Good Morning and welcome to the 3DB. This week I want to showcase an article from the Flight Safety Foundation that will help each of us rationalize how to deal with upset training and recovery. The basics apply to all airplanes so take a few minutes to digest the specifics.
Enjoy………………………
Continuing to build upon the late 1990s legacy of knowledge, intensive efforts in the past four years have propelled airplane upset prevention and recovery training (UPRT) from the milieu of a few subject matter experts to finalizing international standards and guidance for commercial air transport (ASW, 7/13, p. 27).
What’s new is increased experience among airlines that — after working closely with other stakeholders to stem the risk of loss of control–in flight (LOC–I) — have become voluntary early adopters of UPRT, some receiving glowing responses from pilots who have completed this training.
Presenters and attendees filled in details of these developments, cited a few points of controversy and highlighted next steps on their agendas during the World Aviation Training Conference and Tradeshow (WATS 2013) in April in Orlando, Florida, U.S.
“Stall training [has] been required, for a private pilot license through type ratings, forever,” said Paul Kolisch, a captain at Pinnacle Airlines. “Nonetheless, we continue to lose airplanes in the commercial fleet, and most [such accidents] are following stall events and the loss of control–in flight. [Pilots] didn’t need to get upside down or even close to it. But the airplane wasn’t flying. And the pilots didn’t recognize it. … We have to use our imaginations and be open to new possibilities that really, virtually, violate our traditional stall training.”
Despite consensus recommendations of industry specialists behind the U.S. Federal Aviation Administration’s (FAA’s) August 2012 publication of Advisory Circular 120-109, “Stall and Stick Pusher Training,” Kolisch said he still encounters skepticism and distrust about UPRT-related changes. “There are still people out there who say ‘They don’t apply to us,’” he told the conference. “Well, wings apply to you. And if they stop flying, they’re a problem for you.”
A significant discrepancy has endured, he said, between the 5,000-ft to 10,000-ft altitudes traditionally used in approach-to-stall training for airline pilots and the altitudes where actual stalls occurred in recent LOC–I accidents.
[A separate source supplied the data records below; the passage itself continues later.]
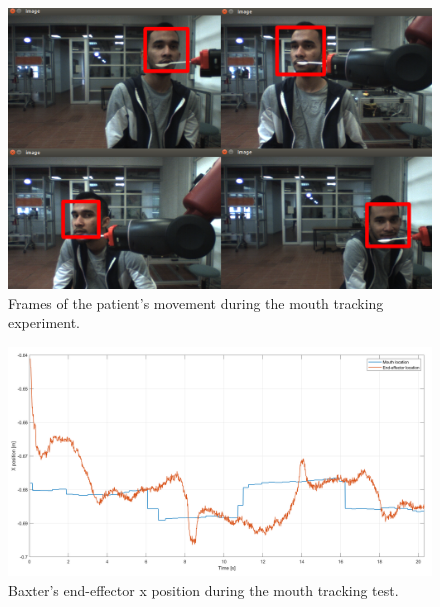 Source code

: \documentclass[11pt]{report} %
\begin{document}
\begin{figure}[H]
    \centering
    \includegraphics[width=1.0\linewidth]{assets/imgs/control_theory/mpc_tracking/real_mouth_tracking.png}
    \caption{Frames of the patient's movement during the mouth tracking experiment.} 
    \label{fig_real_mpc_mouth_tracking_experiments}
\end{figure}

\begin{figure}[H]
    \centering
    \includegraphics[width=1.0\linewidth]{assets/imgs/control_theory/mpc_tracking/x_pose.png}
    \caption{Baxter's end-effector x position during the mouth tracking test.} 
    \label{fig_baxter_x_pose_mpc_tracking_experiments}
\end{figure}
\end{document}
Moreover, the traditional training had failed to emphasize that typical pilots instinctively react to a startle/surprise affecting their flight path with immediate control input to increase pitch. UPRT instructors address this response, telling simulator students, “That’s what you’re going to do; now here’s how you recover,” Kolisch said.
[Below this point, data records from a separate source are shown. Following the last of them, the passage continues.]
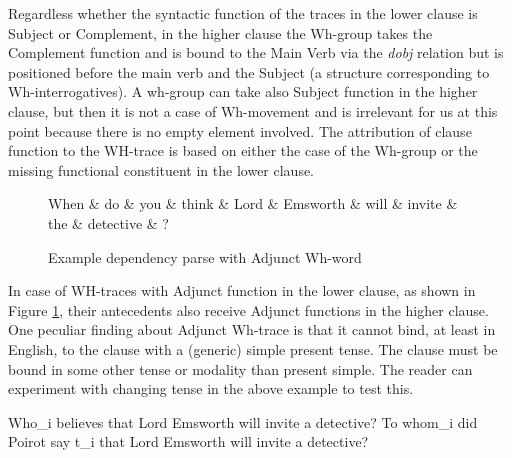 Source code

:     Regardless whether the syntactic function of the traces in the lower clause is Subject or Complement, in the higher clause the Wh-group takes the Complement function and is bound to the Main Verb via the \textit{dobj} relation but is positioned before the main verb and the Subject (a structure corresponding to Wh-interrogatives). A wh-group can take also Subject function in the higher clause, but then it is not a case of Wh-movement and is irrelevant for us at this point because there is no empty element involved. The attribution of clause function to the WH-trace is based on either the case of the Wh-group or the missing functional constituent in the lower clause. 

    \begin{figure}[!ht]
    	\centering
    	\begin{dependency}
    		\begin{deptext}[]
    			When \& do \& you \& think \& Lord \& Emsworth \& will \& invite \& the \& detective \& ?\\
    		\end{deptext}
    	\end{dependency}
    	\caption{Example dependency parse with Adjunct Wh-word}
    	\label{fig:e22}
    \end{figure}

    In case of WH-traces with Adjunct function in the lower clause, as shown in Figure \ref{fig:e22}, their antecedents also receive Adjunct functions in the higher clause. One peculiar finding about Adjunct Wh-trace is that it cannot bind, at least in English, to the clause with a (generic) simple present tense. The clause must be bound in some other tense or modality than present simple. The reader can experiment with changing tense in the above example to test this. 

    \begin{exe}
    	\ex\label{ex:wh20} Who_{i} believes that Lord Emsworth will invite a detective?
    	\ex\label{ex:wh21} To whom_{i} did Poirot say t_{i} that Lord Emsworth will invite a detective?
    \end{exe}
“In current practices, approach to stall is a scripted maneuver; it’s limited to non-realistic scenarios and it’s typically hand-flown,” he said. “I call it choreography.” Updates to regulatory standards, official guidance and practical test standards overcome such weaknesses. Therefore, stall prevention, recognition and recovery can be accomplished today before an anomaly deteriorates to a violent, possibly unrecoverable, airplane upset, he said.
“The first thing you do is get the nose down,” Kolisch said, paraphrasing the key message adopted by various stall and UPRT working groups. “If you don’t get the nose down, the wings aren’t flying long enough to level them. … [Training requirements also] should not mandate a predetermined value for altitude loss, nor mandate attaining an altitude during recovery.”
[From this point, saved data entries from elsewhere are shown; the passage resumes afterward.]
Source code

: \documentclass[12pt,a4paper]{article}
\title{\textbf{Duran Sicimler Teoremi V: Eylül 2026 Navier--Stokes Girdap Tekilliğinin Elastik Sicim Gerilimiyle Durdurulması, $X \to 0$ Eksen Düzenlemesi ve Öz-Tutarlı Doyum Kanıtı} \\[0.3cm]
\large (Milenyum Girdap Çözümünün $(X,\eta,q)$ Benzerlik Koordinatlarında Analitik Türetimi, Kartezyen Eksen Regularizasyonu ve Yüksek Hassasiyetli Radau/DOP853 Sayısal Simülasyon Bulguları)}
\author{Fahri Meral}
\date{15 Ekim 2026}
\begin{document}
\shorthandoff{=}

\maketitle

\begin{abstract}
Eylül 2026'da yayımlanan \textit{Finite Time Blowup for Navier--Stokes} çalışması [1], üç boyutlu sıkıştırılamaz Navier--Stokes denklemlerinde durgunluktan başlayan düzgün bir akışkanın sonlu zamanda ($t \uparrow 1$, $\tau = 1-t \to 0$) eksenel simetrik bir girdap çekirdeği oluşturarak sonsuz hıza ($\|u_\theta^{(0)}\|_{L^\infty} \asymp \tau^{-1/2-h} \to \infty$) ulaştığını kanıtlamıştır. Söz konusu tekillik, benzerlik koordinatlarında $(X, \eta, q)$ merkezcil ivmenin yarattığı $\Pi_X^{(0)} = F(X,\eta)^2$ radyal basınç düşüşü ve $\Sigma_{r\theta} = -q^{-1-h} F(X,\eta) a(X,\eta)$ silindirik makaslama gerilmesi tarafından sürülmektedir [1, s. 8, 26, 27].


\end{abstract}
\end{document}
Pinnacle Airlines is an example of the airlines that have opted to implement the latest best practices. “No one comes out of our training without going through high-altitude and low-altitude stall training — most of it starting on the autopilot [to be] realistic,” Kolisch said. One point of potential confusion that must be overcome in low-altitude stall training, he said, involves flight crews hearing “PULL UP” alerts from the terrain awareness and warning system at the same time that stall recovery requires them to reduce angle-of-attack to reattach airflow to the wings so that responding to the alerts becomes possible. While showing a video of an airline crew’s simulator session in this scenario, he said, “The GPWS [ground-proximity warning system] was telling them ‘PULL UP.’ Pulling up kills you.”
Stick Pusher Training
For operators of stick pusher–equipped airplanes, UPRT elements should be implemented to avoid negative training, Kolisch said. Without this training, the typical response of a pilot who encounters the shaker or other indicators of stick pusher activation (firing) is to pull the control column.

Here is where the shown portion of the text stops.